Não fiquei morando no Recife, estava muito desarrumado para o meu gosto, fui para a ilha, que se chamou antes de Antônio Vaz. Nela me instalei em um grande sobrado, perto do rio, e, de onde avistava o Recife. Sobre o seu telhado, meu amigo Sr. Marcgrave instalou um observatório; várias vezes ali subi para observar os astros e ver, à distância, o mar e as terras em redor.

Pouco depois de ter me instalado com toda a criadagem e meus amigos Senhores Piso, Macgrave, Post e Eckhout, além do poeta Plante, e outros, fui ver a antiga vila de Olinda. Que tristeza! Do Recife eu a avistei logo, - no horizonte vi as ruínas da igreja matriz que marcavam o alto de uma colina. A silhueta de Olinda é muito bonita, ao se recortar contra o céu. Foi uma pena a sua destruição. Dos restos das construções se aproveitou a Companhia quando contratou a retirada, em 1639, de pedras para as obras do Recife.

O primeiro governante, um português chamado Duarte Coelho, escolheu o sítio, para instalar a sede da Capitania, a cavaleiro do mar e tendo como porto de apoio as terras baixas do Recife, protegidas pelas muralhas de pedras natural.
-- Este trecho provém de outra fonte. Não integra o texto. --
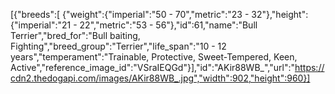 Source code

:[{"breeds":[
    {"weight":{"imperial":"50 - 70","metric":"23 - 32"},"height":{"imperial":"21 - 22","metric":"53 - 56"},"id":61,"name":"Bull Terrier","bred_for":"Bull baiting, Fighting","breed_group":"Terrier","life_span":"10 - 12 years","temperament":"Trainable, Protective, Sweet-Tempered, Keen, Active","reference_image_id":"VSraIEQGd"}],"id":"AKir88WB_","url":"https://cdn2.thedogapi.com/images/AKir88WB_.jpg","width":902,"height":960}]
Chegando, naquela antiga vila, pude percorrer as suas ruas incendiadas; o incêndio da cidade, ateado pelos da Companhia, em 1631, foi extenso e, não fossem os índios que acudiram os padres, teriam se consumido totalmente algumas das grandes construções dos religiosos. Perto da antiga Matriz, bastante arruinada, me deparei, ao lado do mar, com a grande construção dos padres da Companhia. Que maravilha, - estes jesuítas não construíam para o momento, mas sim, vendo o futuro.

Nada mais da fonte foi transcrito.